Security forces have responded with lethal force, using live rounds along with tear gas and rubber bullets in an effort to bring the demonstrations to heel.
The violence failed to deter hundreds of doctors and nurses donning hard hats and brandishing posters of Suu Kyi as they marched through Mandalay, Myanmar’s second-largest city and cultural capital.
Mandalay has been the scene of some of the worst violence from police and troops since the coup and local media said the rally was staged at dawn to evade security forces.
The protests came a day after a local monitoring group confirmed the killing of four protesters at the hands of security forces around the country.
Two of the deaths were in Yangon, the country’s commercial hub, according to the Assistance Association for Political Prisoners (AAPP).
Mourners in the city farewelled a 26-year-old who died Saturday while in custody after being shot and arrested the previous night.
Myo Myint Aung’s mother cried over the coffin at the funeral service, saying that her son was still a child in her eyes.
“I am really proud of what you did for democracy and this country,” she said, in a video of the funeral service posted on social media. “You are a real hero.”

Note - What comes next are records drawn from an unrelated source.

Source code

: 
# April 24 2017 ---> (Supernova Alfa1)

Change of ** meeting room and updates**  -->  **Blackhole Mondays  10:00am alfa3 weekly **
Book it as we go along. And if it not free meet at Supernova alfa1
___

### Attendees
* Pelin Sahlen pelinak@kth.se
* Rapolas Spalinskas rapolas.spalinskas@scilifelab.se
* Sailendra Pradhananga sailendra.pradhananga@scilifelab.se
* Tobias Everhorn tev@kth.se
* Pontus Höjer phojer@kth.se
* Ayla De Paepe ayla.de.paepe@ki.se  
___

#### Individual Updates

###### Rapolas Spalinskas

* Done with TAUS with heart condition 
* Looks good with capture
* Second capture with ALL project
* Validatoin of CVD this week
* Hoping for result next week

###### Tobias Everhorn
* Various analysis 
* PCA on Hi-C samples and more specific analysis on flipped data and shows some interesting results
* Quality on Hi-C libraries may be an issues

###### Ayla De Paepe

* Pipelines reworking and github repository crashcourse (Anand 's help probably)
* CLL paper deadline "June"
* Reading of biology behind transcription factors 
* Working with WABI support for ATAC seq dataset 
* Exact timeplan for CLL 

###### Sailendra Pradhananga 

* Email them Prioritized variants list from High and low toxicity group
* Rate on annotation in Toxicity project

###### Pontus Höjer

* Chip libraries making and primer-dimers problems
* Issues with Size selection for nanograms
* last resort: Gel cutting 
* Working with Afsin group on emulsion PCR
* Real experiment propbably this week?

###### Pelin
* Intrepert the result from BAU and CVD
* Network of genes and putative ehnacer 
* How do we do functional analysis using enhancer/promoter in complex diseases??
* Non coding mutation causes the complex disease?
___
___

Overnight, protesters staged a candlelight protest in the northern town of Kale and left signs on the street calling for United Nations intervention to stop the violence in Myanmar.
Nearly 250 deaths have been confirmed in the weeks since the coup, the AAPP reported, although the true toll could be higher.
More than 2,300 others have been arrested, the group said.
International condemnation by Washington, Brussels and the United Nations has so far failed to halt the bloodshed.
European Union foreign ministers are expected to approve sanctions against 11 junta officials at a meeting on Monday.